The Shim HTTP API for SciDB

Shim is a network service that exposes a very simple API for clients to interact with SciDB over HTTP connections. The API consists of a small number of URIs (described in detail below), including: /login, /new_session, /release_session, /execute_query, /cancel, /read_lines, /read_bytes, /upload_file, /version, and /logout.

Note that there are more direct ways to talk to SciDB over a network. See https://github.com/artyom-smirnov/scidb4py for a great example of direct network communication with SciDB using Python and Google protocol buffers (written by Artyom Smirnov, one of the core SciDB developers). The protocol buffers approach is comparatively low-level, but possibly more efficient. Shim is designed to be a convenient and super easy way to talk to SciDB. Note that both shim and Artyom's Python interface are community open source projects; they are not official components of SciDB.

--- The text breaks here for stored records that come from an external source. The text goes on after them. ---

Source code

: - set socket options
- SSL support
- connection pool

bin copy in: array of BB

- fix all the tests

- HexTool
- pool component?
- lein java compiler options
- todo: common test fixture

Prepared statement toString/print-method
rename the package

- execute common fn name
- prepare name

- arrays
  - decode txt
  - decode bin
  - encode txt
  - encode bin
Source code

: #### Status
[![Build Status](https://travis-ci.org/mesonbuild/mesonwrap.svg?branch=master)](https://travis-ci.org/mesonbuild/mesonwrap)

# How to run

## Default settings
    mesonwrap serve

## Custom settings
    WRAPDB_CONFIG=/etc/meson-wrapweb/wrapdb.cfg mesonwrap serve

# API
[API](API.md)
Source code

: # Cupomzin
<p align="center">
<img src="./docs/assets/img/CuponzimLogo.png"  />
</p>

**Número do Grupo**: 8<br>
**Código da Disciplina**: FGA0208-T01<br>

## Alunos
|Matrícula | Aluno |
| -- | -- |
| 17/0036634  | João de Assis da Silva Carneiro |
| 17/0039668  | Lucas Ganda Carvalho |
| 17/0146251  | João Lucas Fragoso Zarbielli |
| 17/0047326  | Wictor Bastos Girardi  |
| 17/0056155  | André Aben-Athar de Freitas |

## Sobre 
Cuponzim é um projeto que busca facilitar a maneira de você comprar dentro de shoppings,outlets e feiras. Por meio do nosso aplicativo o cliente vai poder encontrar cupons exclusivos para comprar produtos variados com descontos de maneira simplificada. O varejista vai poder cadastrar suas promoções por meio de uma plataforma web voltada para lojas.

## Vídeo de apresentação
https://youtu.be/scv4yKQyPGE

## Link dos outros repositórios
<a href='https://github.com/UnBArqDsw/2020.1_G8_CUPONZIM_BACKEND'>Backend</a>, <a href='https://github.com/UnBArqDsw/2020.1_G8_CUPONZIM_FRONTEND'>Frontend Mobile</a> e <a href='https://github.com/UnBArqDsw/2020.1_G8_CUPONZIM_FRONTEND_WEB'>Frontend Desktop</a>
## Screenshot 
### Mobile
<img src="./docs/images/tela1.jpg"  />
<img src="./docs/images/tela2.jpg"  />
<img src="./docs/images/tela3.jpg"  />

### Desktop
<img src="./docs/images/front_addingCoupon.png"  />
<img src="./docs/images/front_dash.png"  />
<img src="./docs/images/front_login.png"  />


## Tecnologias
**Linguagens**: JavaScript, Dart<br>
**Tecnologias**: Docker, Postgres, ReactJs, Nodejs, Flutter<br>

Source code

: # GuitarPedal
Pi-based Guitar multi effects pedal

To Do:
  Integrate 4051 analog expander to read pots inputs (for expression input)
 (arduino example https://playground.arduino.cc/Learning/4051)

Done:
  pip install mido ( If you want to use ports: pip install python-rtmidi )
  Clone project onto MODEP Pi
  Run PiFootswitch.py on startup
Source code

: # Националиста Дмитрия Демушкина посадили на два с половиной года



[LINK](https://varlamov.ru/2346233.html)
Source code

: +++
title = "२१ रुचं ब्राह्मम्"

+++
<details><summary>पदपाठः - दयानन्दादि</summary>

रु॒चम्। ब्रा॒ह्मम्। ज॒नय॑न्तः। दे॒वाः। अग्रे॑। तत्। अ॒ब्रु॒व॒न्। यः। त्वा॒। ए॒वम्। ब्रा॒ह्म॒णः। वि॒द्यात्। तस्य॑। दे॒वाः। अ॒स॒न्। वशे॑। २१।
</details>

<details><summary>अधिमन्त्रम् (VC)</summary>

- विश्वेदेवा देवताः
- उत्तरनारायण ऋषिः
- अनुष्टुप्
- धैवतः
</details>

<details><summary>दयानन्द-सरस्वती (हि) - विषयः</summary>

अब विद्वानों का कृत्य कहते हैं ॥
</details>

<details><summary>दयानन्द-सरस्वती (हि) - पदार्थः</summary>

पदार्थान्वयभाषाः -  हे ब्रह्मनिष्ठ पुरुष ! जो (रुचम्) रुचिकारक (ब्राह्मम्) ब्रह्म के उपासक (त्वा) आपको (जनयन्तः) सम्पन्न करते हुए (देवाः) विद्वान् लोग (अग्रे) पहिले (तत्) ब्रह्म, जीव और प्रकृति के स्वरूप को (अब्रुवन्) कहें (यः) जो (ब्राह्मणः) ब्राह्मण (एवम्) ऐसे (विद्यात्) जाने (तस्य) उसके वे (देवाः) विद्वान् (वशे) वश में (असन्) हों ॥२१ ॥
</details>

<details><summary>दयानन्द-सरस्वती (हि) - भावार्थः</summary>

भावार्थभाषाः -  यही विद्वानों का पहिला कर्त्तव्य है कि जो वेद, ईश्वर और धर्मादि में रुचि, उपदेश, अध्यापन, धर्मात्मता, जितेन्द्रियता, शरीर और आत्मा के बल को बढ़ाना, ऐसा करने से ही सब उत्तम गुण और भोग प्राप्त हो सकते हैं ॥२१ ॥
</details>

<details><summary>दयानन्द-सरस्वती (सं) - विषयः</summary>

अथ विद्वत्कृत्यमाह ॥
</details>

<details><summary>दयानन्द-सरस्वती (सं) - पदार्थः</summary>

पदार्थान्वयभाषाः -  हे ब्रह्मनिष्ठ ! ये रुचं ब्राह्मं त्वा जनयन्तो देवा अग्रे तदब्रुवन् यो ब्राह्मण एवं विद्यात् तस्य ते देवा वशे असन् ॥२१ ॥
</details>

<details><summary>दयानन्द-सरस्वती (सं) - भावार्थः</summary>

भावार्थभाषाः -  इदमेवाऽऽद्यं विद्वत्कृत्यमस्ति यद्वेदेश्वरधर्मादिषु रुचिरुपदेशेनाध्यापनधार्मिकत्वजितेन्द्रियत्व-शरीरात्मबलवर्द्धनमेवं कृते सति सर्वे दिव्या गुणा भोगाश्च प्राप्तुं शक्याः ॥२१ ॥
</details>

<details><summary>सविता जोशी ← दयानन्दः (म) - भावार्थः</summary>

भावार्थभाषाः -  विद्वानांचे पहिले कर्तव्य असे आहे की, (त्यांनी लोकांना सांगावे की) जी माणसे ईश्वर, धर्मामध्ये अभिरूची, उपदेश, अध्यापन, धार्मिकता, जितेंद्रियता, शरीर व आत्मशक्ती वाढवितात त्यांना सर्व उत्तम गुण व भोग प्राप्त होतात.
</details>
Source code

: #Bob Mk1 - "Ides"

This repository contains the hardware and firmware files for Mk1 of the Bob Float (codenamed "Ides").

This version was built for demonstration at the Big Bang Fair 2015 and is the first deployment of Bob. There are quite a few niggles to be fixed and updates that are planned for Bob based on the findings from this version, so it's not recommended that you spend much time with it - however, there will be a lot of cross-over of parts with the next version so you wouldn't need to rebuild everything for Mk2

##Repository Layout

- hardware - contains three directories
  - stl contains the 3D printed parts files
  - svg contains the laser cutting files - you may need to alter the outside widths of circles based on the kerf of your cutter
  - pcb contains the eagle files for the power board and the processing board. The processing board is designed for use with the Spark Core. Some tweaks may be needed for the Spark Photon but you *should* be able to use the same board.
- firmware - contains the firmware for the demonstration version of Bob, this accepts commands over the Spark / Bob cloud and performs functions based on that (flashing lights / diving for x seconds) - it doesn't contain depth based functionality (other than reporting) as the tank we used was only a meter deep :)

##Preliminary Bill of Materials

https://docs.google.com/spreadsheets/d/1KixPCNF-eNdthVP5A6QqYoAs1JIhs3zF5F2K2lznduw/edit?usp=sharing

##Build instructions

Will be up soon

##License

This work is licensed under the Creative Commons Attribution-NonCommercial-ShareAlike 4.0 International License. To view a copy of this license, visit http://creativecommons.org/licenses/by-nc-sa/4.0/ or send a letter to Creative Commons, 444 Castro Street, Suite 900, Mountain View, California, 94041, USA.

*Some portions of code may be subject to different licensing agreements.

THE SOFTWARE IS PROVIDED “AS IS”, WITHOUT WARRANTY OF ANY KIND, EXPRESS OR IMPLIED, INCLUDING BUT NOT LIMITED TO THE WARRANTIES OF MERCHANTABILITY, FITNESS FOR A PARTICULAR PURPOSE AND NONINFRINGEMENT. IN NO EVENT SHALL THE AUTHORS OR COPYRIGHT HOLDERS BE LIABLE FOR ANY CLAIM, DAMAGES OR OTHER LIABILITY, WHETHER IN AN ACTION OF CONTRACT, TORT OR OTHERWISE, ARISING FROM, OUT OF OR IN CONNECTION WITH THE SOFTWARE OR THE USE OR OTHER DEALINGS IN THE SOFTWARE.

Shim clients begin by requesting a session ID from the service, then running a query and releasing the session ID when done. Note that session IDs are distinct from SciDB query IDs--a session ID groups a SciDB query together with server resources for input and output to the client.

Configuration

Shim runs as a system service or may be invoked directly from the command line. See the shim manual page for command-line options (type 'man shim' from a terminal). Service configuration is determined by the /var/lib/shim/conf configuration file. The default conf file is a sample that displays the default configuration options, which are listed as one key=value pair per line. Available options include:

ports=8080,80803s
auth=login
scidbport=1239
user=root
tmp=/tmp
Each option is described below.

Ports and Network Interfaces

Shim listens on default ports 8080 (open, not encrypted), and 8083 (TLS encrypted) on all available network interfaces. Ports and listening interfaces are configured with the command line '-p' option or with the 'ports=' option in the /var/lib/shim/conf file when shim is run as a service. The ports/interface specification uses the following syntax:

[address:]port[s][,[address:]port[s]][,...]
where: Here are some examples of possible port configurations:

5555s      Listen only on port 5555 (TLS/SSL).
127.0.0.1:8080,1234sList on port 8080 but only on the local loopback interface; listen on port 1234(TLS/SSL) on all interfaces.

SciDB Port

Shim runs on the same computer as a SciDB coordinator. Set the 'scidbport' option to select the coordinator database port to locally connect to. The default SciDB database port value is 1239 (see the SciDB configuration manual for more information).

Authentication

The shim API uses PAM-based authentication for most API functions over SSL connections. Shim may use any available PAM service (usually listed in /etc/pam.d), and defaults to the login service. That means client authentication is controlled by the usernames and passwords available to the computer that shim is installed on.

Basic digest access authentication is supported too (see https://en.wikipedia.org/wiki/Digest_access_authentication). See below for examples.

User

The user that the shim service runs under. Shim can run as a non-root user, but then SSL authenticated port logins are limited to the user that shim is running under.

Temporary I/O space and streaming

Shim's default behavior caches the output of SciDB queries in files on the SciDB server; set that file directory location with the config file tmp option or the command-line -t argument. This temporary director is also used to upload data from clients over the http connection for input into SciDB. Select a directory that is writable by the shim user (see the user option).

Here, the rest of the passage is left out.